Выплыв из леса, Втора увидела неподвижно лежавшую на поваленном стволе огромного дерева испуганную девушку. Волосы её смоляными струями рассыпались по зелёным подушкам мха, на белой рубахе темнели грязные пятна, а подол юбки от колен и до самого низа был измазан, будто девушку волокли за руки. Над ней склонился широкоплечий седой мужчина в сером неприметном зипуне. Глаза девушки то со страхом смотрели на мужчину, то с надеждой искали что-то в чаще леса. Втора не думала прятаться, не каждый человек догадается, что за полупрозрачный клочок тумана выплыл утром на поляну, да и что он сможет ей сделать? Но мужчина что-то почувствовал, повернулся к Вторе, поднял на неё усталое, изрезанное морщинами лицо с глубоко запавшими карими глазами и произнёс:
– Вирява, пожалуйста, оставь нас.
Догадался, – мысленно удивилась Втора – и дух у него странный, похож на блестящий мешок опутанный прожилками корней. Дух имеющий форму бывает обычно у колдунов. Странно, ведь их давно никто не видел, это раньше, когда духа было в достатке, колдуны встречались на каждом шагу. Что же ему тут надо? Хотя, какая разница: раз он обидел зверя, то всё равно должен быть наказан.

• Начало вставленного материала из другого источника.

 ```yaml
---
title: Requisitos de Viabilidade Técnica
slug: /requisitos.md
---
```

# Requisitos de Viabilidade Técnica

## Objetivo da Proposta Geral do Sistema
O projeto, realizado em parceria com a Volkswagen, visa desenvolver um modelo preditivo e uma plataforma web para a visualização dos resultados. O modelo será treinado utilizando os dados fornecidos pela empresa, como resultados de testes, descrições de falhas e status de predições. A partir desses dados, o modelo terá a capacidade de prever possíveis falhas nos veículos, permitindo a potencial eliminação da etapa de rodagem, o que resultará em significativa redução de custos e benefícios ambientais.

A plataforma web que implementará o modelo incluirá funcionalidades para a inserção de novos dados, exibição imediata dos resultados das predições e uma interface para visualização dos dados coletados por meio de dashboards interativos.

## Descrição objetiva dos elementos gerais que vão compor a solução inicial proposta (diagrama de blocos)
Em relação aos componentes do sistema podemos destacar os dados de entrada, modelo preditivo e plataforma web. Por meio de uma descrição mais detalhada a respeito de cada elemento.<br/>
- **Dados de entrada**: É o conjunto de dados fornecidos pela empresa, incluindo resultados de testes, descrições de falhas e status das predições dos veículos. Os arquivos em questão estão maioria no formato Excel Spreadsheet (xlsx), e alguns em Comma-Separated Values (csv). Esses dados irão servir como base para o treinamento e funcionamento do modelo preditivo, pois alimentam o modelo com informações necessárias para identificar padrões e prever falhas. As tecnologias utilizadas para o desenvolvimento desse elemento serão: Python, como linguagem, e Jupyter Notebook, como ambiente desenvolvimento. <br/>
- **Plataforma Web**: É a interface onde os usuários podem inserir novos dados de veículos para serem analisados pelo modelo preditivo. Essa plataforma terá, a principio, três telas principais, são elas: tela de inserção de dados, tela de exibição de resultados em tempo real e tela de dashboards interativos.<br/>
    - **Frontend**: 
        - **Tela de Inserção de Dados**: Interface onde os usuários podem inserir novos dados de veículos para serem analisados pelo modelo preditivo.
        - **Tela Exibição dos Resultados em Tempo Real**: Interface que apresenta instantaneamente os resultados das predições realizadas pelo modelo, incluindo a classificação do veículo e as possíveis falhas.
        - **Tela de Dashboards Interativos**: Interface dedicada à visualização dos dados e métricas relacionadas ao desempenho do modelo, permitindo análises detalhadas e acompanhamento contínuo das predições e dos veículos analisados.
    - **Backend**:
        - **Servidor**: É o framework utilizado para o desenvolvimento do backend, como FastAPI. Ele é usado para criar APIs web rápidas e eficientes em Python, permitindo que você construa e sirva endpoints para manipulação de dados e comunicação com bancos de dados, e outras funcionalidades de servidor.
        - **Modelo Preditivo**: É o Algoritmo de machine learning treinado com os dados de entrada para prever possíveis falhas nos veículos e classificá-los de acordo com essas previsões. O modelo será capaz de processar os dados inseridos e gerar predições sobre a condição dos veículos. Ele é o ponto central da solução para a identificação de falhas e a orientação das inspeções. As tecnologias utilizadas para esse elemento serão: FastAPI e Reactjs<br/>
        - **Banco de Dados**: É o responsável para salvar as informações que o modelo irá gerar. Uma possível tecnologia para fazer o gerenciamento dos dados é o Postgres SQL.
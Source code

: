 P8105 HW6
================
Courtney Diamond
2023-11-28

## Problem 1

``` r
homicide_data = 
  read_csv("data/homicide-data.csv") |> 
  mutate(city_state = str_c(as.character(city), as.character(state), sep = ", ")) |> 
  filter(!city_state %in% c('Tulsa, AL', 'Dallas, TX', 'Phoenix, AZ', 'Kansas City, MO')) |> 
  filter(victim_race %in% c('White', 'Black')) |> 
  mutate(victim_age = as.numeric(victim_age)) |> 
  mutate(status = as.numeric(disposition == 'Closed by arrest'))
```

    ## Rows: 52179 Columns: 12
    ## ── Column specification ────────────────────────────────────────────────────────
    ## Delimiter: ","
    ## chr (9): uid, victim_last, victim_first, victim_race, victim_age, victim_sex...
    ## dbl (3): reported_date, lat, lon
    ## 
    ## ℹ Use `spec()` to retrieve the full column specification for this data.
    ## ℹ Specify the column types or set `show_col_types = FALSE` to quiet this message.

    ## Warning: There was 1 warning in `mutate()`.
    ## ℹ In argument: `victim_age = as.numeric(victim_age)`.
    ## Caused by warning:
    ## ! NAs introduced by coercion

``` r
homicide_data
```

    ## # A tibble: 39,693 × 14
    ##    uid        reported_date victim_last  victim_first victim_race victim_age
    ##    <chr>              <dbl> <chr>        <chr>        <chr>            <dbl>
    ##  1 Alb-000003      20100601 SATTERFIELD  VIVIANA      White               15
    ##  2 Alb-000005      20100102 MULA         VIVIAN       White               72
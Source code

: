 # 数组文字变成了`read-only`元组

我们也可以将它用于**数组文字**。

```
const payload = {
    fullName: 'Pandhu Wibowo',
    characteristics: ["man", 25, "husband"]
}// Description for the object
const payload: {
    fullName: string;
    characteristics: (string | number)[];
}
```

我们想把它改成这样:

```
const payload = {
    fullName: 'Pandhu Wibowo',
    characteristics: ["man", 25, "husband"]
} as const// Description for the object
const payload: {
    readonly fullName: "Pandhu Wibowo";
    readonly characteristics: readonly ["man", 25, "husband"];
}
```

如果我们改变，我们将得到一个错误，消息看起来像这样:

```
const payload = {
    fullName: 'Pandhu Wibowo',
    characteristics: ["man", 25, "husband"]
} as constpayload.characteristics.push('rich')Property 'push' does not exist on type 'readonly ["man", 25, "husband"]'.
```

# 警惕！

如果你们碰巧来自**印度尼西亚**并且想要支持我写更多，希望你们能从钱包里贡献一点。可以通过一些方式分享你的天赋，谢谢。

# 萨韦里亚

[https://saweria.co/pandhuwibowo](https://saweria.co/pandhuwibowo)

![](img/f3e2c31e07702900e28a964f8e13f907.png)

– Ты выманил и ранил волка из нашего Леса! – гневно крикнула она. Услышав чужой голос, девушка вздрогнула и тут же притихла, как птица в силке уставшая от борьбы, лишь её глаза заблестели.
– Поройся в памяти, – равнодушно ответил колдун. – Может быть вспомнишь, что твоё дело защищать не глупых собак, вечно сующих свой нос куда не надо, а людей от духа. Вспомнишь, что ты тоже когда-то была изгнателем.
Втора задумалась. В памяти был родной лес, жизнь многих виряв. Где-то в самой глубине, на краю сознания таилось что-то пугающее, связанное с этим словом, но никак не выходило ухватить это. А надо ли? Оно очень-очень старое, уже не важное, нынче важен только Лес, а колдун просто боится и хитрит.
Она первой напала на колдуна, вытянула часть себя в длинную белую плеть и ударила его странный дух. Он обманчиво поддался, раскрылся горловиной склизкого мешка, обнажив своё нутро чёрной дырой. Из него выплеснулась многоголосая волна отчаяния, захватила виряву, закрутила, затягивая её внутрь. Уже наполовину там, Втора увидела внутри мага нечто огромное, похожее на её родной Лес, как иссохшая мумия похожа на живого человека, и от того ещё более страшное. Она закричала, вложив в этот предсмертный крик, всё увиденное и пережитое, предостерегая сестру.
Лечившая волка Перва услышала этот крик, ощутила до мельчайшей подробности смерть Вторы, как свою собственную. Она забыла про умирающего волка, про странных людей, про Лес, вновь и вновь переживая последнее мгновение, когда её сестра исчезла, увидев нутро мага. Наконец, Перва пришла в себя. Вернулись ощущения, боль раненого зверя, мешавшая сосредоточится, и новое, незнакомое желание: причинить страдания этому магу, отомстить за сестру. Перва оставила волку частицу своего духа. Возиться с раненым некогда, а даже малая часть её духа гораздо сильнее волчьего, она заглушит боль и вылечит его. Потом, когда волк выздоровеет, эту частицу нужно будет забрать, иначе Перва ослабнет раньше срока, но была ещё какая-то более важная причина, которую она не могла вспомнить.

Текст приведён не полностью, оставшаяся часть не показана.